Density estimation and sample analysis
The inference.pdf
module provides tools for analysing sample data, including density
estimation and highest-density interval calculation. Example code for GaussianKDE
and UnimodalPdf
can be found in the density estimation jupyter notebook demo.
GaussianKDE
- class inference.pdf.GaussianKDE(sample: ndarray, bandwidth=None, cross_validation=False, max_cv_samples=5000)
Construct a GaussianKDE object, which can be called as a function to return the estimated PDF of the given sample.
GaussianKDE uses Gaussian kernel-density estimation to estimate the PDF associated with a given sample.
- Parameters
sample – 1D array of samples from which to estimate the probability distribution
bandwidth (float) – Width of the Gaussian kernels used for the estimate. If not specified, an appropriate width is estimated based on sample data.
cross_validation (bool) – Indicate whether cross-validation should be used to estimate the bandwidth in place of the simple ‘rule of thumb’ estimate which is normally used.
max_cv_samples (int) – The maximum number of samples to be used when estimating the bandwidth via cross-validation. The computational cost scales roughly quadratically with the number of samples used, and can become prohibitive for samples of size in the tens of thousands and up. Instead, if the sample size is greater than max_cv_samples, the cross-validation is performed on a sub-sample of this size.
- __call__(x: ndarray) ndarray
Evaluate the estimate of the probability distribution function (PDF) at the given parameter values.
- Parameters
x – axis location(s) at which to evaluate the estimate.
- Returns
values of the PDF estimate at the specified locations.
- interval(fraction: float) tuple[float, float]
Calculates the ‘highest-density interval’, the shortest single interval which contains a chosen fraction of the total probability.
- Parameters
fraction – Fraction of the total probability contained by the interval. The given value must be between 0 and 1.
- Returns
A tuple of the lower and upper limits of the highest-density interval in the form
(lower_limit, upper_limit)
.
- plot_summary(filename=None, show=True, label=None)
Plot the estimated PDF along with summary statistics.
- Parameters
filename (str) – Filename to which the plot will be saved. If unspecified, the plot will not be saved.
show (bool) – Boolean value indicating whether the plot should be displayed in a window. (Default is True)
label (str) – The label to be used for the x-axis on the plot as a string.
UnimodalPdf
- class inference.pdf.UnimodalPdf(sample: ndarray)
Construct a UnimodalPdf object, which can be called as a function to return the estimated PDF of the given sample.
The UnimodalPdf class is designed to robustly estimate univariate, unimodal probability distributions given a sample drawn from that distribution.
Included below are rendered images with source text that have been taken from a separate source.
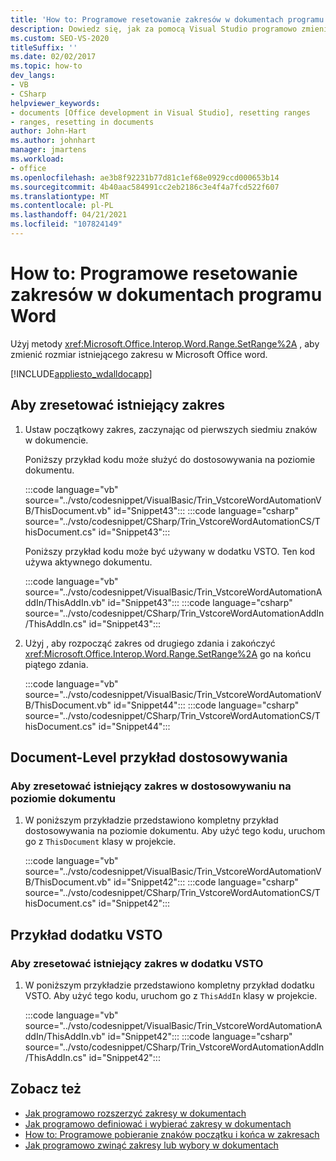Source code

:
 ```yaml
---
title: 'How to: Programowe resetowanie zakresów w dokumentach programu Word'
description: Dowiedz się, jak za pomocą Visual Studio programowo zmienić rozmiar istniejącego zakresu w dokumencie programu Microsoft Word.
ms.custom: SEO-VS-2020
titleSuffix: ''
ms.date: 02/02/2017
ms.topic: how-to
dev_langs:
- VB
- CSharp
helpviewer_keywords:
- documents [Office development in Visual Studio], resetting ranges
- ranges, resetting in documents
author: John-Hart
ms.author: johnhart
manager: jmartens
ms.workload:
- office
ms.openlocfilehash: ae3b8f92231b77d81c1ef68e0929ccd000653b14
ms.sourcegitcommit: 4b40aac584991cc2eb2186c3e4f4a7fcd522f607
ms.translationtype: MT
ms.contentlocale: pl-PL
ms.lasthandoff: 04/21/2021
ms.locfileid: "107824149"
---
```

# <a name="how-to-programmatically-reset-ranges-in-word-documents"></a>How to: Programowe resetowanie zakresów w dokumentach programu Word
  Użyj metody <xref:Microsoft.Office.Interop.Word.Range.SetRange%2A> , aby zmienić rozmiar istniejącego zakresu w Microsoft Office word.

 [!INCLUDE[appliesto_wdalldocapp](../vsto/includes/appliesto-wdalldocapp-md.md)]

## <a name="to-reset-an-existing-range"></a>Aby zresetować istniejący zakres

1. Ustaw początkowy zakres, zaczynając od pierwszych siedmiu znaków w dokumencie.

     Poniższy przykład kodu może służyć do dostosowywania na poziomie dokumentu.

     :::code language="vb" source="../vsto/codesnippet/VisualBasic/Trin_VstcoreWordAutomationVB/ThisDocument.vb" id="Snippet43":::
     :::code language="csharp" source="../vsto/codesnippet/CSharp/Trin_VstcoreWordAutomationCS/ThisDocument.cs" id="Snippet43":::

     Poniższy przykład kodu może być używany w dodatku VSTO. Ten kod używa aktywnego dokumentu.

     :::code language="vb" source="../vsto/codesnippet/VisualBasic/Trin_VstcoreWordAutomationAddIn/ThisAddIn.vb" id="Snippet43":::
     :::code language="csharp" source="../vsto/codesnippet/CSharp/Trin_VstcoreWordAutomationAddIn/ThisAddIn.cs" id="Snippet43":::

2. Użyj , aby rozpocząć zakres od drugiego zdania i zakończyć <xref:Microsoft.Office.Interop.Word.Range.SetRange%2A> go na końcu piątego zdania.

     :::code language="vb" source="../vsto/codesnippet/VisualBasic/Trin_VstcoreWordAutomationVB/ThisDocument.vb" id="Snippet44":::
     :::code language="csharp" source="../vsto/codesnippet/CSharp/Trin_VstcoreWordAutomationCS/ThisDocument.cs" id="Snippet44":::

## <a name="document-level-customization-example"></a>Document-Level przykład dostosowywania

### <a name="to-reset-an-existing-range-in-a-document-level-customization"></a>Aby zresetować istniejący zakres w dostosowywaniu na poziomie dokumentu

1. W poniższym przykładzie przedstawiono kompletny przykład dostosowywania na poziomie dokumentu. Aby użyć tego kodu, uruchom go z `ThisDocument` klasy w projekcie.

     :::code language="vb" source="../vsto/codesnippet/VisualBasic/Trin_VstcoreWordAutomationVB/ThisDocument.vb" id="Snippet42":::
     :::code language="csharp" source="../vsto/codesnippet/CSharp/Trin_VstcoreWordAutomationCS/ThisDocument.cs" id="Snippet42":::

## <a name="vsto-add-in-example"></a>Przykład dodatku VSTO

### <a name="to-reset-an-existing-range-in-a-vsto-add-in"></a>Aby zresetować istniejący zakres w dodatku VSTO

1. W poniższym przykładzie przedstawiono kompletny przykład dodatku VSTO. Aby użyć tego kodu, uruchom go z `ThisAddIn` klasy w projekcie.

     :::code language="vb" source="../vsto/codesnippet/VisualBasic/Trin_VstcoreWordAutomationAddIn/ThisAddIn.vb" id="Snippet42":::
     :::code language="csharp" source="../vsto/codesnippet/CSharp/Trin_VstcoreWordAutomationAddIn/ThisAddIn.cs" id="Snippet42":::

## <a name="see-also"></a>Zobacz też
- [Jak programowo rozszerzyć zakresy w dokumentach](../vsto/how-to-programmatically-extend-ranges-in-documents.md)
- [Jak programowo definiować i wybierać zakresy w dokumentach](../vsto/how-to-programmatically-define-and-select-ranges-in-documents.md)
- [How to: Programowe pobieranie znaków początku i końca w zakresach](../vsto/how-to-programmatically-retrieve-start-and-end-characters-in-ranges.md)
- [Jak programowo zwinąć zakresy lub wybory w dokumentach](../vsto/how-to-programmatically-collapse-ranges-or-selections-in-documents.md)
This is a parametric method based on a heavily modified student-t distribution, which is extremely flexible.
- Parameters
sample – 1D array of samples from which to estimate the probability distribution.
- __call__(x: ndarray) ndarray
Evaluate the PDF estimate at a set of given axis positions.
- Parameters
x – axis location(s) at which to evaluate the estimate.
- Returns
values of the PDF estimate at the specified locations.
- interval(fraction: float) tuple[float, float]
Calculates the ‘highest-density interval’, the shortest single interval which contains a chosen fraction of the total probability.
- Parameters
fraction – Fraction of the total probability contained by the interval. The given value must be between 0 and 1.
- Returns
A tuple of the lower and upper limits of the highest-density interval in the form
(lower_limit, upper_limit)
.
- plot_summary(filename=None, show=True, label=None)
Plot the estimated PDF along with summary statistics.
- Parameters
filename (str) – Filename to which the plot will be saved. If unspecified, the plot will not be saved.
show (bool) – Boolean value indicating whether the plot should be displayed in a window. (Default is True)
label (str) – The label to be used for the x-axis on the plot as a string.
sample_hdi
- inference.pdf.sample_hdi(sample: ndarray, fraction: float, allow_double=False)
Estimate the highest-density interval(s) for a given sample.
This function computes the shortest possible interval which contains a chosen fraction of the elements in the given sample.
- Parameters
sample – A sample for which the interval will be determined.
fraction (float) – The fraction of the total probability to be contained by the interval.
allow_double (bool) – When set to True, a double-interval is returned instead if one exists whose total length is meaningfully shorter than the optimal single interval.
- Returns
Tuple(s) specifying the lower and upper bounds of the highest-density interval(s).